Robert Paul Wolff over at his blog:
I have just finished reading Mind & Cosmos: Why the Materialist Neo-Darwinian Conception of Nature is Almost Certainly False, by my old friend and one-time student, Thomas Nagel. I am sorry to say that I did not find it an illuminating or persuasive book, for a variety of reasons. In this brief discussion, I should like to focus on just one, which I think has relevance for a certain kind of philosophy in general, and not just for Tom's book.
Let me begin, somewhat implausibly, by quoting a thirty-year old story from my autobiography about the famous biologist and founder of Sociobiology, E. O. Wilson [pp. 537-540]. I have edited it down a bit.
“A Canadian philosopher, Michael Ruse, asked whether I would like to meet E. O. Wilson. I said sure, and Ruse set it up. It was agreed that I would spend an afternoon in his office, which doubled as his laboratory. In advance of therendezvous, we exchanged gifts. I sent him, through Michael, a copy of The Poverty of Liberalism, and he sent back a copy of his latest book, Promethean Fire, co-authored by Wilson and Charles Lumsden. The volume, which sits on my shelves today, is inscribed “For Robert Paul Wolff, with warm regards, Edward O. Wilson, Museum of Comparative Zoology, Harvard U., January 25, 1984.”
We met in Wilson's office in the Museum. After the usual greetings, he showed me the centerpiece of the office, a large table on which, under a Plexiglas dome, was a bustling, complex ant colony. Wilson banged the side of the table, which set the ants scurrying, and as they poured out of the anthill he pointed out the soldier ants, worker ants, and so forth. I didn't have much in the way of conversation. What can you say about an anthill, after all? So, casting about for something to say, I mused aloud, “I wonder how many ants there are in the entire colony.” “Fifteen thousand,” Wilson replied. “How can you be sure?” I asked. “I counted them,” he said.
There are moments in life when the scales fall from your eyes and you suddenly see clearly something that has hitherto been obscured from view. This was one of those moments. I had from time to time reflected on how different the workaday lives are of people in different corners of the Academy, even though we all call ourselves “Professor.” Here was E. O. Wilson, the creator of Sociobiology, who thought nothing at all about counting fifteen thousand ants. Had anyone asked me to figure out the number of ants in an anthill, the farthest I would have gone was watching eight or ten walk by and then guesstimating the rest.

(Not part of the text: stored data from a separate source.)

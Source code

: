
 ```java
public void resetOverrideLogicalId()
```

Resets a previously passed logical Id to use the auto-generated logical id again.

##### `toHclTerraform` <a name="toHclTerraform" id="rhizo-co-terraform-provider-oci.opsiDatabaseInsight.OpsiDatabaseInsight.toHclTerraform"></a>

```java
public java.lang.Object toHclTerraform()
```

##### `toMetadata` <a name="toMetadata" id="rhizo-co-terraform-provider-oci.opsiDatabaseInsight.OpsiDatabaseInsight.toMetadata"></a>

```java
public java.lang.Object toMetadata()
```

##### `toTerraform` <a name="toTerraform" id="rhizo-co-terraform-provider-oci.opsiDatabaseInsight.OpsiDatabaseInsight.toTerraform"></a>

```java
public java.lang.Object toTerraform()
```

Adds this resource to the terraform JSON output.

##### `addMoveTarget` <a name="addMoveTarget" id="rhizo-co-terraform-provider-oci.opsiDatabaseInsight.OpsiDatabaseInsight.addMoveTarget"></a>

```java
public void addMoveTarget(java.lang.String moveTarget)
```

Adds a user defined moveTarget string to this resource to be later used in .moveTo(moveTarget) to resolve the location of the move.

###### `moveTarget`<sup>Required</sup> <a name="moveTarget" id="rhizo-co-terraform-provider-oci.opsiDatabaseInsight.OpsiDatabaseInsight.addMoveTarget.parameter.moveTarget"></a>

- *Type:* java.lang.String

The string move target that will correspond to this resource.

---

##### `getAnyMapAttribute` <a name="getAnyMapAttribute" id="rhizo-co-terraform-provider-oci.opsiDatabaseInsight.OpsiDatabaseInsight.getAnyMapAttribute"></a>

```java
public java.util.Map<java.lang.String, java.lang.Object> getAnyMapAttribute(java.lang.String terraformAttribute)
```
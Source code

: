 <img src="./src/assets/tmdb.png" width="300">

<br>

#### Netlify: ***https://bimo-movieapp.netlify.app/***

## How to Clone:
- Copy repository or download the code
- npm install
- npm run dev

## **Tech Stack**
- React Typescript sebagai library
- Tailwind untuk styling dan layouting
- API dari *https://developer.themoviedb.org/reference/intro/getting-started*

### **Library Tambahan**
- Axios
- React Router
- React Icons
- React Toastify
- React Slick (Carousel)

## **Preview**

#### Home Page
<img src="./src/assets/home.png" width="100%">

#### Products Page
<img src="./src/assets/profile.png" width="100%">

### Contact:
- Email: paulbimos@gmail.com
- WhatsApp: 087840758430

To be sure, philosophers sometimes descend to the level of the particular. But our tendency is to go in somewhat the opposite direction. Confronted with the real world, the reflex reaction of philosophers is to ask about possible worlds. It was clear to me that although we were both professors and authors, Wilson and I led lives so utterly different that no real mutual understanding was likely.